▸ **What is required**
Within these records, how many lines hold "info"? Give the number alone.

......

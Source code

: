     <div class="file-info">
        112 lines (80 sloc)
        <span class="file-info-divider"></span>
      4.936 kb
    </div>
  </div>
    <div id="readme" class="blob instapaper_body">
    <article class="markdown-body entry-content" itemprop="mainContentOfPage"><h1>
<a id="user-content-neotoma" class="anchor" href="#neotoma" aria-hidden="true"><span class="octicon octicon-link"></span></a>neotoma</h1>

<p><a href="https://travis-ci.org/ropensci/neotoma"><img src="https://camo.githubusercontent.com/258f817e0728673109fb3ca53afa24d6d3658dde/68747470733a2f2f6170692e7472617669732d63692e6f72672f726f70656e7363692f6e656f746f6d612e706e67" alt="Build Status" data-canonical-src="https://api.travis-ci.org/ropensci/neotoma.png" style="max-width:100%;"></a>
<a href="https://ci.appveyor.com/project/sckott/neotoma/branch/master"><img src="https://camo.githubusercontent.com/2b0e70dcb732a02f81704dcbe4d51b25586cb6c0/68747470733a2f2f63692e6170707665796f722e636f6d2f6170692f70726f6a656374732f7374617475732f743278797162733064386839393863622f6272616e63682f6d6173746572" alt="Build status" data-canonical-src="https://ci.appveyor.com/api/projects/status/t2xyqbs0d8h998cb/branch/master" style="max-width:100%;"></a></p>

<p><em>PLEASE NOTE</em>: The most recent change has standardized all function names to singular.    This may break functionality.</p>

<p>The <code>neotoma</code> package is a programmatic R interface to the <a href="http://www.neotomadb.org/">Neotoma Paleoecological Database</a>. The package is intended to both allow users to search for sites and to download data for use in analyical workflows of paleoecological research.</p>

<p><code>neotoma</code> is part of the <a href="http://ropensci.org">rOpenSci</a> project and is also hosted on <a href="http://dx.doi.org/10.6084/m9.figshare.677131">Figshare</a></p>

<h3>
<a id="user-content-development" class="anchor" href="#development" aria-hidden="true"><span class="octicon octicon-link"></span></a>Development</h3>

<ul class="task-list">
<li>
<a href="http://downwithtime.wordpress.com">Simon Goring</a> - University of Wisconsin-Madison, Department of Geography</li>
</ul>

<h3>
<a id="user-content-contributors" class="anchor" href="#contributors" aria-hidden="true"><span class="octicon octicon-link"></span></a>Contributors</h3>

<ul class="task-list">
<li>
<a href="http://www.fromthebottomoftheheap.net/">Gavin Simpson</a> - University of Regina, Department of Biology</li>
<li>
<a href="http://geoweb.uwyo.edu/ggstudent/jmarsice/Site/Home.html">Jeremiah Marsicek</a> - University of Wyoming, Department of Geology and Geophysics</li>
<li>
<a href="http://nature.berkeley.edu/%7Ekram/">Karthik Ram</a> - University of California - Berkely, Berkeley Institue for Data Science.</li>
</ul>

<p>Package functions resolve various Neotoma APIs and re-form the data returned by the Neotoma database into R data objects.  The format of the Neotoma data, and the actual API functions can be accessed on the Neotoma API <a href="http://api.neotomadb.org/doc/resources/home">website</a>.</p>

......

▸ **Exercise output**
2